The OCC did not specifically mention payday loans, but it is clear that its purpose is to provide consumers a “responsible” alternative.

“Millions of U.S. consumers borrow nearly $90 billion every year in short-term, small dollar loans typically ranging from $300 to $5,000 to make ends meet,” Comptroller of the Currency Joseph Otting said in a statement. “Consumers should have more choices that are safe and affordable, and banks should be part of that solution.”

With a typical payday loan, a consumer borrows a few hundred dollars to meet an unexpected expense. The loan is due within two weeks and costs a fee, based on the amount borrowed.

Critics of the payday loan industry say the majority of borrowers cannot repay the entire loan in just two weeks, and therefore have to take out another loan, paying another fee that often adds up to a triple-digit interest rate.

Contrasts with CFPB position

While the current leadership at the Consumer Financial Protection Bureau (CFPB) has said it intends to unwind the Payday Lending Rule, which would require lenders to make sure the borrower can repay the loan, the OCC is pushing to provide payday loan customers another option.

In doing so, it's winning praise from the Pew Charitable Trusts, which cites its own research as showing that, given the opportunity, eight in 10 payday loan borrowers would prefer to borrow money from their banks or credit unions.

"The position outlined by the Comptroller is a welcome step that should help pave the way for banks to offer safe, affordable small-dollar installment loans to the millions of Americans that have been turning to high-cost nonbank lenders,” said Nick Bourke, director of Pew’s consumer finance project.
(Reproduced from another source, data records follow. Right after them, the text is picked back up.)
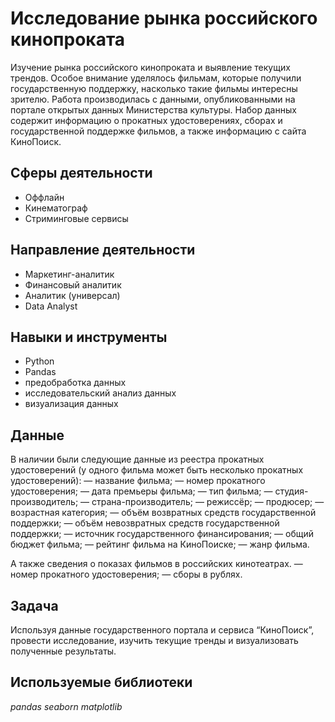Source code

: # Исследование рынка российского кинопроката

Изучение рынка российского кинопроката и выявление текущих трендов. Особое внимание уделялось фильмам, которые получили государственную поддержку, насколько такие фильмы интересны зрителю. Работа производилась с данными, опубликованными на портале открытых данных Министерства культуры. Набор данных содержит информацию о прокатных удостоверениях, сборах и государственной поддержке фильмов, а также информацию с сайта КиноПоиск.

## Сферы деятельности

- Оффлайн
- Кинематограф
- Стриминговые сервисы

## Направление деятельности

- Маркетинг-аналитик
- Финансовый аналитик
- Аналитик (универсал)
- Data Analyst

## Навыки и инструменты

- Python
- Pandas
- предобработка данных
- исследовательский анализ данных
- визуализация данных

## Данные

В наличии были следующие данные из реестра прокатных удостоверений (у одного фильма может быть несколько прокатных удостоверений):
— название фильма;
— номер прокатного удостоверения;
— дата премьеры фильма;
— тип фильма;
— студия-производитель;
— страна-производитель;
— режиссёр;
— продюсер;
— возрастная категория;
— объём возвратных средств государственной поддержки;
— объём невозвратных средств государственной поддержки;
— источник государственного финансирования;
— общий бюджет фильма;
— рейтинг фильма на КиноПоиске;
— жанр фильма.

А также сведения  о показах фильмов в российских кинотеатрах.
— номер прокатного удостоверения;
— сборы в рублях.

## Задача

Используя данные государственного портала и сервиса “КиноПоиск”, провести исследование, изучить текущие тренды и визуализовать полученные результаты.  

## Используемые библиотеки
*pandas*
*seaborn*
*matplotlib*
Six times cheaper than a payday loan

Pew said banks should be able to offer an alternative to payday loans by using automated underwriting and origination. It says these small loans can be profitable while charging prices six times lower than average payday loans.
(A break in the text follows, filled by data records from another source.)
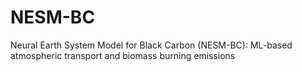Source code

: # NESM-BC
Neural Earth System Model for Black Carbon (NESM-BC): ML-based atmospheric transport and biomass burning emissions
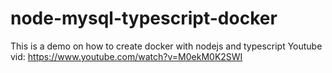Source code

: # node-mysql-typescript-docker
This is a demo on how to create docker with nodejs and typescript
Youtube vid:
https://www.youtube.com/watch?v=M0ekM0K2SWI
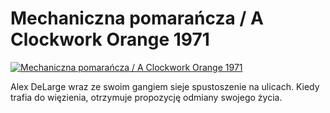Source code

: Mechaniczna pomarańcza / A Clockwork Orange 1971 
=============
[![Mechaniczna pomarańcza / A Clockwork Orange 1971 ](http://vidos.pl/images/player.gif)](http://vidos.pl/mechaniczna-pomarancza-a-clockwork-orange-1971)

 Alex DeLarge wraz ze swoim gangiem sieje spustoszenie na ulicach. Kiedy trafia do więzienia, otrzymuje propozycję odmiany swojego życia.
“If banks begin offering these loans according to strong safety standards, it could boost financial inclusion and be a game-changer for the millions of Americans who use high-cost loans today,” Bourke said.

Bourke says it's more likely that some banks will begin offering alternatives to payday loans, now that the OCC has given its blessing and removed a lot of the regulatory uncertainty that might have prevented them from entering the market.